Satu hal menarik, 124 kasus kebakaran terjadi karena penyebab lain-lain. Yang juga tak kalah menarik, dari sekian banyak kasus kebakaran, nyaris tak terdengar berapa banyak yang dapat diajukan ke meja hijau. Yang mengemuka adalah rumor bahwa kebakaran di lokasi tertentu sengaja dibakar karena hendak digusur untuk dijadikan apartemen dan atau pusat perbelanjaan. Kita membutuhkan investigasi tersendiri terhadap kasus-kasus kebakaran agar hal ini tidak menjadi trend sebagai kiat murah menggusur rakyat di kawasan strategis-bisnis.
Kita membutuhkan investigasi arson. Yakni, sebuah investigasi untuk menentukan asal mula dan sebab-musabab kebakaran, apakah seseorang telah secara sengaja membakar properti orang lain karena tujuan-tujuan ilegal. Tugas investigator adalah mengumpulkan semua fakta dan bukti-bukti di TKP, lantas memutuskan apakah kebakaran tersebut disebabkan oleh kesengajaan, alamiah atau kelalaian.
Tidaklah gampang untuk menjadi seorang investigator arson. Mereka setidaknya harus menguasai materi pengetahuan karakteristik kimia api, perilaku api, konstruksi bangunan, penanggulangan dan serangan awal api, interview dan interogasi, tipologi api, dan kesaksian di pengadilan. Dengan keharusan menguasai materi pengetahuan semacam itu, veteran Kapten di Buffalo Fire Department yang juga pernah bergabung dengan New York State Trooper Thomas J. Bouquard (1992) mengajukan beberapa syarat kelayakan seseorang boleh menjadi investigator arson. Di antaranya petugas pemadam kebakaran masa kerja lebih dari lima tahun, polisi masa kerja di atas lima tahun, petugas pemadam kebakaran yang sedang dalam promosi, sukarelawan pemadam kebakaran lebih dari 10 tahun, instruktur pemadam kebakaran bersertifikat, dan memahami sistem peradilan pidana.
Penguasaan atas materi pengetahuan tadi harus senantiasa ditingkatkan lantaran terkadang substansi kimia baru yang ditemukan di tempat asal mula api dapat membingungkan investigator, bila tidak dipelajari sebelumnya. Pun pengetahuan tentang sistem peradilan kriminal atau kepolisian karena pengetahuan umum ini banyak diterapkan dalam investigasi arson.
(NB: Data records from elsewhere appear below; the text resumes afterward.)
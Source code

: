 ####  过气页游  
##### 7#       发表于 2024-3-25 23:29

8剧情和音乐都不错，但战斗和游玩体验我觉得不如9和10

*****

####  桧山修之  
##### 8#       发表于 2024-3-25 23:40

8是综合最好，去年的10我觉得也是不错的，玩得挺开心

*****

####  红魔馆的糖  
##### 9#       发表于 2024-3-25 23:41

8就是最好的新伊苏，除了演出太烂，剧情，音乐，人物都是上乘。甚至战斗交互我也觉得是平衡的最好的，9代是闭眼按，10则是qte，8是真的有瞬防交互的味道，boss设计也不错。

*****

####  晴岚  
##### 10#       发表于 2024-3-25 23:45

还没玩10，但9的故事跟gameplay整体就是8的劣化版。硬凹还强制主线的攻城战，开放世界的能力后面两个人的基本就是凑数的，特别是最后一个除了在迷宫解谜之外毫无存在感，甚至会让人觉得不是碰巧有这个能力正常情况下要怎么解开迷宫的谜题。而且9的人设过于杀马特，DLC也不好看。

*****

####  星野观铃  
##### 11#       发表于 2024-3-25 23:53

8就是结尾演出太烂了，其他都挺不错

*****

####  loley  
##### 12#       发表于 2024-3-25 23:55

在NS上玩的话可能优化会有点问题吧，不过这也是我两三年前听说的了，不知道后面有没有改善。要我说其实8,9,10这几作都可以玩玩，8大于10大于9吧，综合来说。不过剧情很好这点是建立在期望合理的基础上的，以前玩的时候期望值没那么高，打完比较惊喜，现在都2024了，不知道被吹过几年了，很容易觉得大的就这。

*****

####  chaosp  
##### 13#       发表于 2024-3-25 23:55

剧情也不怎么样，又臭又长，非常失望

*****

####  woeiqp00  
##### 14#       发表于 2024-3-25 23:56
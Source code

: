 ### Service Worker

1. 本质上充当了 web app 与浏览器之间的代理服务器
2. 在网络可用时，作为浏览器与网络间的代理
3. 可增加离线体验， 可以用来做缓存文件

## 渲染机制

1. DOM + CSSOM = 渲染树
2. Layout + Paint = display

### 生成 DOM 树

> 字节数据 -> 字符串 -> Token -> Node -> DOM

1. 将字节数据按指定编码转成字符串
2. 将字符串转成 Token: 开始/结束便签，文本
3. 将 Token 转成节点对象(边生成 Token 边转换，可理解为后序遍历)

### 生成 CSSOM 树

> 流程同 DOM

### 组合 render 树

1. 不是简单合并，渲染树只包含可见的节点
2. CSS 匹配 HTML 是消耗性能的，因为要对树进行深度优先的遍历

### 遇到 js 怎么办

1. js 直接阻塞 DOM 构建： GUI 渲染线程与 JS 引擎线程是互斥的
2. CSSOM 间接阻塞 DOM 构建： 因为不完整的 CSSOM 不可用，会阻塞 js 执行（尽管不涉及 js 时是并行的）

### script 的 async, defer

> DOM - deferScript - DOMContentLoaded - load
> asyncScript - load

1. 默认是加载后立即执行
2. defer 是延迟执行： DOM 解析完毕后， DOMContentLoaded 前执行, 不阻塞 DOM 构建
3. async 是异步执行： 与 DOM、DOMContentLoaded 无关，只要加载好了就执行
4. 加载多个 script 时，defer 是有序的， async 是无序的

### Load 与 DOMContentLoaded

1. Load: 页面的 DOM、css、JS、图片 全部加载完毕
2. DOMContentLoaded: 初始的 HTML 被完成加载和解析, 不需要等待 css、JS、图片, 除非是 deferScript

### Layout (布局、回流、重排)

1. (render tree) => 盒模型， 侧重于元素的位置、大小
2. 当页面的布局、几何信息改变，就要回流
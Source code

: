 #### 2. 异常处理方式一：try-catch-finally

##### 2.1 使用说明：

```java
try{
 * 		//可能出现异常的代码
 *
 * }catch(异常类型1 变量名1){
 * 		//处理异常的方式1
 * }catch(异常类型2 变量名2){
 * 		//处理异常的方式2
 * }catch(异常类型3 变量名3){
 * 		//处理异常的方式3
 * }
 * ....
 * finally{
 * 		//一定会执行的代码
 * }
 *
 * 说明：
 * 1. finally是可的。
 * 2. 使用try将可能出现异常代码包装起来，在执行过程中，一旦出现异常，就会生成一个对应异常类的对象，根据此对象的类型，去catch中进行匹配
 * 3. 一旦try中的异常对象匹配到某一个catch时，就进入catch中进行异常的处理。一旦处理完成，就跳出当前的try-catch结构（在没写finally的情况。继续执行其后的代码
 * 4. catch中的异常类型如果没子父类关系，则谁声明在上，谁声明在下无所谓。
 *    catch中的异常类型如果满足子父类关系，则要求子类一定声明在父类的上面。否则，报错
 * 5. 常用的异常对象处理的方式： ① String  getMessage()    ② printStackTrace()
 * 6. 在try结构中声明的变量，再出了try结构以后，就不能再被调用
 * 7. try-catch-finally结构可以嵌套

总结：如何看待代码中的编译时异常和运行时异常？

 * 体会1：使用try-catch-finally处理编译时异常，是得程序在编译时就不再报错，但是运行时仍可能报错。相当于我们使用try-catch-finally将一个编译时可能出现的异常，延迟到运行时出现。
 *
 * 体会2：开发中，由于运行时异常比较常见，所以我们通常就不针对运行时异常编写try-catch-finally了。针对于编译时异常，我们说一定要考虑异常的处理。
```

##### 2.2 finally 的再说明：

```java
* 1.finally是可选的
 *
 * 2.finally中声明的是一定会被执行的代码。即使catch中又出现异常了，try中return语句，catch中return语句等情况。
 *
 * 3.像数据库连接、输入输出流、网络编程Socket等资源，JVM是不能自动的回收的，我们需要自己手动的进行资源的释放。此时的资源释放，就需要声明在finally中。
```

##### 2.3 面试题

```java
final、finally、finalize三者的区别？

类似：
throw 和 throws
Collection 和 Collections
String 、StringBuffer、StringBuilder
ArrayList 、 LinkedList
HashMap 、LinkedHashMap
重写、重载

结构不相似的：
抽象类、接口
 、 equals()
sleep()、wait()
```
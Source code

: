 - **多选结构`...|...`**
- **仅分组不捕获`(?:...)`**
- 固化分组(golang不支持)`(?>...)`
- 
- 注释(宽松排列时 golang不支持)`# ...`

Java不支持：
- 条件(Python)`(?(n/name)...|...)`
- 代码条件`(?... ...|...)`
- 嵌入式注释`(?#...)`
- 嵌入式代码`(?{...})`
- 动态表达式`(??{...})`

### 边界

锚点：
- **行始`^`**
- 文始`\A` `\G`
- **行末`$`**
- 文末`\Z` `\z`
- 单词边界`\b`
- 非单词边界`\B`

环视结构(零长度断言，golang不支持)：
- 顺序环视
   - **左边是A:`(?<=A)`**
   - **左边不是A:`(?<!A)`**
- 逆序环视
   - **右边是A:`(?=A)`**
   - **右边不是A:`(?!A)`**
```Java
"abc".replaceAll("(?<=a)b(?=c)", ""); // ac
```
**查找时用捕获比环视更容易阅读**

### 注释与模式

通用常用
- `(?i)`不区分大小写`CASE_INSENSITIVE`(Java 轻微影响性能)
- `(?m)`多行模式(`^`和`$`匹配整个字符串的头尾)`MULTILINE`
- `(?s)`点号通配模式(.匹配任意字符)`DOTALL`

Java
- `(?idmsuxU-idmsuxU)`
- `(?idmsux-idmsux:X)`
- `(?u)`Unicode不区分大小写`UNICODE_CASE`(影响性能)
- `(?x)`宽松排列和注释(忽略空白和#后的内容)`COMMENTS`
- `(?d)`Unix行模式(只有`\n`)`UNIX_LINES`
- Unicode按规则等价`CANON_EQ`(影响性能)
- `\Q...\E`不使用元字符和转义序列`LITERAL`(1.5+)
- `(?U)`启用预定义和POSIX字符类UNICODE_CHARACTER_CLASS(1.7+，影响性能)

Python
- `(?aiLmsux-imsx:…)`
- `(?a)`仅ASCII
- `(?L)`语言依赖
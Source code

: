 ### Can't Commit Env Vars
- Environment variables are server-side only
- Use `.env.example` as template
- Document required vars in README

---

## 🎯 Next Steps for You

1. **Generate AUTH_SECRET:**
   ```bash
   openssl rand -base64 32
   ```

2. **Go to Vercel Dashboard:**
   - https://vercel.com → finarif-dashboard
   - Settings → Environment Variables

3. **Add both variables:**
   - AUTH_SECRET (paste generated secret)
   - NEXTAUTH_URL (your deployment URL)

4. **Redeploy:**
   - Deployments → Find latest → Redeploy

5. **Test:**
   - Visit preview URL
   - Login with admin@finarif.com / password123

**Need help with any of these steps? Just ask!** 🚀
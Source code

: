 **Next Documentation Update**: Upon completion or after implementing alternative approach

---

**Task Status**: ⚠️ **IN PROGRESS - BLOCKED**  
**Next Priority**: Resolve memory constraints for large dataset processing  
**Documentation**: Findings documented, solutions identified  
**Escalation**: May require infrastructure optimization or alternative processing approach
Ada adagium di kalangan petugas pemadam kebakaran bahwa setiap api itu berbeda. Untuk itu, investigator arson mesti abai terhadap adagium itu dan memulai suatu prosedur yang memberlakukan setiap api sama. Pendekatan karbon kopi sangat penting ketika membawa kasus ke pengadilan. Pelaporan bukti yang standar selama pendakwaan arson membantu jaksa penuntut umum memenangkan kasus. Seorang investigator arson yang merangkai keseluruhan investigasi secara hati-hati akan selangkah lebih maju dibandingkan mereka yang bersikap acuh tak acuh dan ceroboh.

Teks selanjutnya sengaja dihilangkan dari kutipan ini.